Madde 12 ve 13, hakkında mahkûmiyet ve hak yoksunluğu kararı verilen personelin tekrar Türk Silahlı Kuvvetlerinde istihdam edilememesi konusunu düzenliyor fakat bunu düzenleyen madde, mahkûmiyetin tespitine ilişkin bir kural koymamaktadır. Zira, bilindiği üzere, on yıl önce Anayasa'da yapılan değişiklikle Anayasa Mahkemesine bireysel başvuru yolu açılmıştır. Acaba mahkûmiyet Anayasa Mahkemesine bireysel başvuru yolunu kapsıyor mu, kapsamıyor mu; bunun buraya konulması gerekirdi, bu konudaki önergemiz reddedilmiş bulunuyor.

Askerî kaynaktan stajyer müfettiş alımına gelince -madde 14- bu konunun düzenlenmesi, sınav koşulları yönetmeliğe bırakılmıştır ve yeterlilik sınavının usulünün yönetmeliğe bırakılmasının Anayasa'nın 128, 124, 70 ve 10'uncu maddelerine aykırılık teşkil ettiği açıktır.

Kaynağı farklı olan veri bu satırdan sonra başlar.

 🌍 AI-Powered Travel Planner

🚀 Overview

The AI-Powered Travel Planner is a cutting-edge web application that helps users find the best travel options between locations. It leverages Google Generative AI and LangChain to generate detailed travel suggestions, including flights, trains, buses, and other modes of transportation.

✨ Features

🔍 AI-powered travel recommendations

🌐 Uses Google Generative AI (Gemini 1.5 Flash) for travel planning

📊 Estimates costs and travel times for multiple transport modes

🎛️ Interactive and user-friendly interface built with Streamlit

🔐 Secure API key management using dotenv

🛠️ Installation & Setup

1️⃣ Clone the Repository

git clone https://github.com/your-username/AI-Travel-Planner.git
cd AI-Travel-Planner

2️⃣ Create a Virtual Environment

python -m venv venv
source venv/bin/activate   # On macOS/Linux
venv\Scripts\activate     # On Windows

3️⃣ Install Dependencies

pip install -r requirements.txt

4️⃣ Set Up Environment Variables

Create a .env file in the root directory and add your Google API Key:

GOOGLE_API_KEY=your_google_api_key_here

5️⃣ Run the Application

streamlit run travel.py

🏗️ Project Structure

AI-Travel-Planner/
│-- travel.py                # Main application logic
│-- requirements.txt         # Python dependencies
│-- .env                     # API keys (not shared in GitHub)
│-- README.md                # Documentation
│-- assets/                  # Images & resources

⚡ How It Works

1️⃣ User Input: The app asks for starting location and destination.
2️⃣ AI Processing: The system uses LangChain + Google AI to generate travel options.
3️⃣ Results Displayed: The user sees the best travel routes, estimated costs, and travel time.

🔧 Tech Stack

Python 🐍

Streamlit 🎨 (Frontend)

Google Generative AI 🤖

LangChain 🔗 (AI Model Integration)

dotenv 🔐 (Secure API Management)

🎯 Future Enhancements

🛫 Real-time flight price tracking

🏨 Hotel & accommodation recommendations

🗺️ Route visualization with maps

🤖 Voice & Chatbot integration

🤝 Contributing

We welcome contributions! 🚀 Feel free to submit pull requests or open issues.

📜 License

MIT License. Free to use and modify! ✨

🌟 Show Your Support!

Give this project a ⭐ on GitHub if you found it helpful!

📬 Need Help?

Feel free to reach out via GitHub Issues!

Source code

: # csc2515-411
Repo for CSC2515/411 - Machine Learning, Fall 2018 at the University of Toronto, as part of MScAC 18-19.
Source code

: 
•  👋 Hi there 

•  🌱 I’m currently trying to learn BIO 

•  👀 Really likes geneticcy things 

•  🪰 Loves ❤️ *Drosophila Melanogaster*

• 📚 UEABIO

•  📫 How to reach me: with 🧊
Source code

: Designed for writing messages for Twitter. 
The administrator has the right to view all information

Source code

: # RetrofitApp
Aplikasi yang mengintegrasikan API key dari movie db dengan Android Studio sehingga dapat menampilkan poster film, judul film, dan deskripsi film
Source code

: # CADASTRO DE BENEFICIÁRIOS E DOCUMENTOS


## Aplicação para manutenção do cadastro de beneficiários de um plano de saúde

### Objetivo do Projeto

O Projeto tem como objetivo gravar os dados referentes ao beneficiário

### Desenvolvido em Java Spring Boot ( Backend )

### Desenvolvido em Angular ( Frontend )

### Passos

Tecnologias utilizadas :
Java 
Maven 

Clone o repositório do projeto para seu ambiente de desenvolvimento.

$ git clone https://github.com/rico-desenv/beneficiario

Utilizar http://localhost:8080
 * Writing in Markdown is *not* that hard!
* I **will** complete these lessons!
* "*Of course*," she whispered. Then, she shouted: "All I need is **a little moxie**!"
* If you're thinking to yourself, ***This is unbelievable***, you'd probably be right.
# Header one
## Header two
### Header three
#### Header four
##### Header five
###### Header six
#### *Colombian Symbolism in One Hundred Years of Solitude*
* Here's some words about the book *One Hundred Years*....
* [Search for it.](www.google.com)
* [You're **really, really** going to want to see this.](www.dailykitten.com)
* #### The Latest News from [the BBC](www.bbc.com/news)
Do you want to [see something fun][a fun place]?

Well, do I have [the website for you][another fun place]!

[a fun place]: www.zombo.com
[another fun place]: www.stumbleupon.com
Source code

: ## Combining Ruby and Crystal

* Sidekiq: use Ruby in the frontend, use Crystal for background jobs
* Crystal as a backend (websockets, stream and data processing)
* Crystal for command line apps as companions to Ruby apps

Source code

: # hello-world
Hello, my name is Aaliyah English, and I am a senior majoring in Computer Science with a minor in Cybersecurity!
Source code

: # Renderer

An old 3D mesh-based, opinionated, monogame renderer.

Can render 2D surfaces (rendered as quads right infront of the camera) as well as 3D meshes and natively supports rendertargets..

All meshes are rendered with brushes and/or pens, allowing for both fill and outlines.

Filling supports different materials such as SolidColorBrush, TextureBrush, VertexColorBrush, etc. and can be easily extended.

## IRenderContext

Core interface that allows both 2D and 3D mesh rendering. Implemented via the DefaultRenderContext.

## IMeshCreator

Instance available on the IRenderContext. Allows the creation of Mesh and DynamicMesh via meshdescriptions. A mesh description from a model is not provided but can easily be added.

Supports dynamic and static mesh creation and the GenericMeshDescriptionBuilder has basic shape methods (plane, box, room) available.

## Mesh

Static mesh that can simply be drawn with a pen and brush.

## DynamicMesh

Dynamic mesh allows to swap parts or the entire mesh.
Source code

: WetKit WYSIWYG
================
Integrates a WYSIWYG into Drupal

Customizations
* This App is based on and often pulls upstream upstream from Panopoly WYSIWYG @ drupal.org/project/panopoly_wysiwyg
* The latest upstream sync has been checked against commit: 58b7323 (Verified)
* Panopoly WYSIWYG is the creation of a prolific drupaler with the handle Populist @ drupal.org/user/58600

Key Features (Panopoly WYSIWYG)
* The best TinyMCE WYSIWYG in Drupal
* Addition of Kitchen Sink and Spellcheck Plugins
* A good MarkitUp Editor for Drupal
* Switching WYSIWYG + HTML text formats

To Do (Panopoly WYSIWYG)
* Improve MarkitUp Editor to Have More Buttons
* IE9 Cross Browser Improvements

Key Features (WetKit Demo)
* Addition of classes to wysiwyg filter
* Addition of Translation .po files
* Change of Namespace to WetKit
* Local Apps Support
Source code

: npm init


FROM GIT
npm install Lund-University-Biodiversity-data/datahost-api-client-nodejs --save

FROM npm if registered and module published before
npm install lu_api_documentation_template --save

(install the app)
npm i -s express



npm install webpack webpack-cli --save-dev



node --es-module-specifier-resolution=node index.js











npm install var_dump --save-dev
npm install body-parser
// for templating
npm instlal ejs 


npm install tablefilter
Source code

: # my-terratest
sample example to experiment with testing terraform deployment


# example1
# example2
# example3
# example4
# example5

17'nci maddeye gelince, yargı yolu kapalı disiplin cezaları bakımından askerî öğrenciler ile erbaşlar ve erler hakkında verilen disiplin cezalarına ilişkin olarak yargı yolunu kategorik şekilde kapatan kural ölçüsüz sonuçlara yol açabilecektir, bu ölçüsüzlük nedeniyle de özellikle Anayasa'nın 13'üncü maddesine aykırıdır ve ayrıca, bu tür bir düzenleme Silahlı Kuvvetler bünyesinde mobbing uygulamalarını engellemeyi güçleştirecektir. Bu itibarla, görüldüğü üzere, bu Askeri Ceza Kanunu ve Bazı Kanunlarda Değişiklik Yapılmasına Dair Kanun Teklifi, torba kanun teklifi, birçok sakıncayı -olumlu düzenlemelerin yanı sıra- Anayasa'ya aykırılıkları da içeren bir düzenlemedir. Esasen ana neden şudur: İster sivil yargı olsun ister askerî yargı olsun, mahkeme hakkı, bağımsız ve tarafsız bir mahkeme hakkı, silahların eşitliği ilkesi, açık usul ve çabukluk ilkesi, suçsuzluk karinesi, savunma hakları, yargı kararlarını uygulama zorunluluğu gibi adil yargılanma hakkının 7 ana ilkesini bütün olarak ele almadan yapılan düzenlemeler her zaman eksik kalacaktır, Anayasa'ya aykırı olacaktır. Gerçekten, Adalet Komisyonu tarafından bir ayda yapılan 4 torba düzenleme bu olumsuzluklarla maluldür. O nedenle, bizim yapmış olduğumuz, hazırladığımız 12 ayrı yasa önerisi, 189 maddelik yasa önerisi bu çerçevede hazırlanmıştır; dikkate alınmamış olması, belirttiğim gibi, bu Meclis adına bir kayıptır, bir fırsatın kaçırılmasıdır.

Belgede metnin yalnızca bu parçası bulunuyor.